Directions for this task: Output the listing word for word, minus pictures.

Data listing:
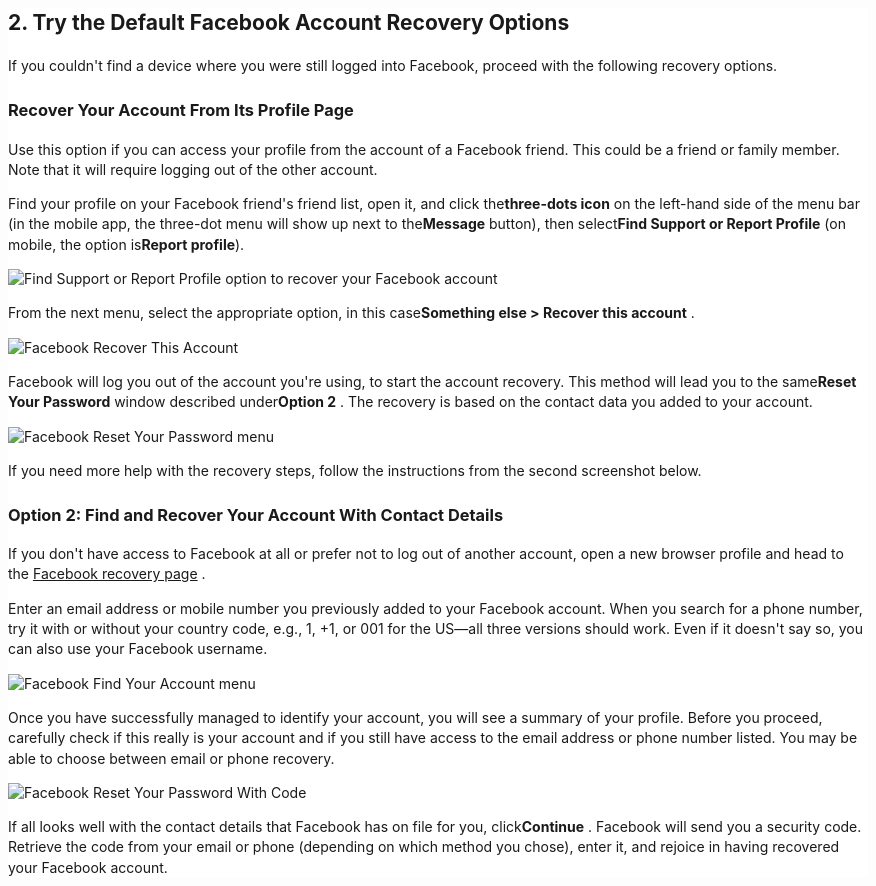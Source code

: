 ## 2\. Try the Default Facebook Account Recovery Options

 If you couldn't find a device where you were still logged into Facebook, proceed with the following recovery options.

### Recover Your Account From Its Profile Page

 Use this option if you can access your profile from the account of a Facebook friend. This could be a friend or family member. Note that it will require logging out of the other account.

 Find your profile on your Facebook friend's friend list, open it, and click the**three-dots icon** on the left-hand side of the menu bar (in the mobile app, the three-dot menu will show up next to the**Message** button), then select**Find Support or Report Profile** (on mobile, the option is**Report profile**).

![Find Support or Report Profile option to recover your Facebook account](https://static1.makeuseofimages.com/wordpress/wp-content/uploads/2021/07/Facebook-Find-Support-or-Report-Profile.jpg)

 From the next menu, select the appropriate option, in this case**Something else > Recover this account** .

![Facebook Recover This Account](https://static1.makeuseofimages.com/wordpress/wp-content/uploads/2023/07/facebook-recover-this-account.jpg)

 Facebook will log you out of the account you're using, to start the account recovery. This method will lead you to the same**Reset Your Password** window described under**Option 2** . The recovery is based on the contact data you added to your account.

![Facebook Reset Your Password menu](https://static1.makeuseofimages.com/wordpress/wp-content/uploads/2021/07/Facebook-Reset-Your-Password.jpg)

 If you need more help with the recovery steps, follow the instructions from the second screenshot below.

### Option 2: Find and Recover Your Account With Contact Details

 If you don't have access to Facebook at all or prefer not to log out of another account, open a new browser profile and head to the [Facebook recovery page](https://www.facebook.com/login/identify/) .

 Enter an email address or mobile number you previously added to your Facebook account. When you search for a phone number, try it with or without your country code, e.g., 1, +1, or 001 for the US—all three versions should work. Even if it doesn't say so, you can also use your Facebook username.

![Facebook Find Your Account menu](https://static1.makeuseofimages.com/wordpress/wp-content/uploads/2021/07/Facebook-Find-Your-Account.jpg)

 Once you have successfully managed to identify your account, you will see a summary of your profile. Before you proceed, carefully check if this really is your account and if you still have access to the email address or phone number listed. You may be able to choose between email or phone recovery.

![Facebook Reset Your Password With Code](https://static1.makeuseofimages.com/wordpress/wp-content/uploads/2023/07/facebook-reset-your-password-with-code.jpg)

 If all looks well with the contact details that Facebook has on file for you, click**Continue** . Facebook will send you a security code. Retrieve the code from your email or phone (depending on which method you chose), enter it, and rejoice in having recovered your Facebook account.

Result below:
Source code

: ## 2\. Try the Default Facebook Account Recovery Options

 If you couldn't find a device where you were still logged into Facebook, proceed with the following recovery options.

### Recover Your Account From Its Profile Page

 Use this option if you can access your profile from the account of a Facebook friend. This could be a friend or family member. Note that it will require logging out of the other account.

 Find your profile on your Facebook friend's friend list, open it, and click the**three-dots icon** on the left-hand side of the menu bar (in the mobile app, the three-dot menu will show up next to the**Message** button), then select**Find Support or Report Profile** (on mobile, the option is**Report profile**).

![Find Support or Report Profile option to recover your Facebook account](https://static1.makeuseofimages.com/wordpress/wp-content/uploads/2021/07/Facebook-Find-Support-or-Report-Profile.jpg)

 From the next menu, select the appropriate option, in this case**Something else > Recover this account** .

![Facebook Recover This Account](https://static1.makeuseofimages.com/wordpress/wp-content/uploads/2023/07/facebook-recover-this-account.jpg)

 Facebook will log you out of the account you're using, to start the account recovery. This method will lead you to the same**Reset Your Password** window described under**Option 2** . The recovery is based on the contact data you added to your account.

![Facebook Reset Your Password menu](https://static1.makeuseofimages.com/wordpress/wp-content/uploads/2021/07/Facebook-Reset-Your-Password.jpg)

 If you need more help with the recovery steps, follow the instructions from the second screenshot below.

### Option 2: Find and Recover Your Account With Contact Details

 If you don't have access to Facebook at all or prefer not to log out of another account, open a new browser profile and head to the [Facebook recovery page](https://www.facebook.com/login/identify/) .

 Enter an email address or mobile number you previously added to your Facebook account. When you search for a phone number, try it with or without your country code, e.g., 1, +1, or 001 for the US—all three versions should work. Even if it doesn't say so, you can also use your Facebook username.

![Facebook Find Your Account menu](https://static1.makeuseofimages.com/wordpress/wp-content/uploads/2021/07/Facebook-Find-Your-Account.jpg)

 Once you have successfully managed to identify your account, you will see a summary of your profile. Before you proceed, carefully check if this really is your account and if you still have access to the email address or phone number listed. You may be able to choose between email or phone recovery.

![Facebook Reset Your Password With Code](https://static1.makeuseofimages.com/wordpress/wp-content/uploads/2023/07/facebook-reset-your-password-with-code.jpg)

 If all looks well with the contact details that Facebook has on file for you, click**Continue** . Facebook will send you a security code. Retrieve the code from your email or phone (depending on which method you chose), enter it, and rejoice in having recovered your Facebook account.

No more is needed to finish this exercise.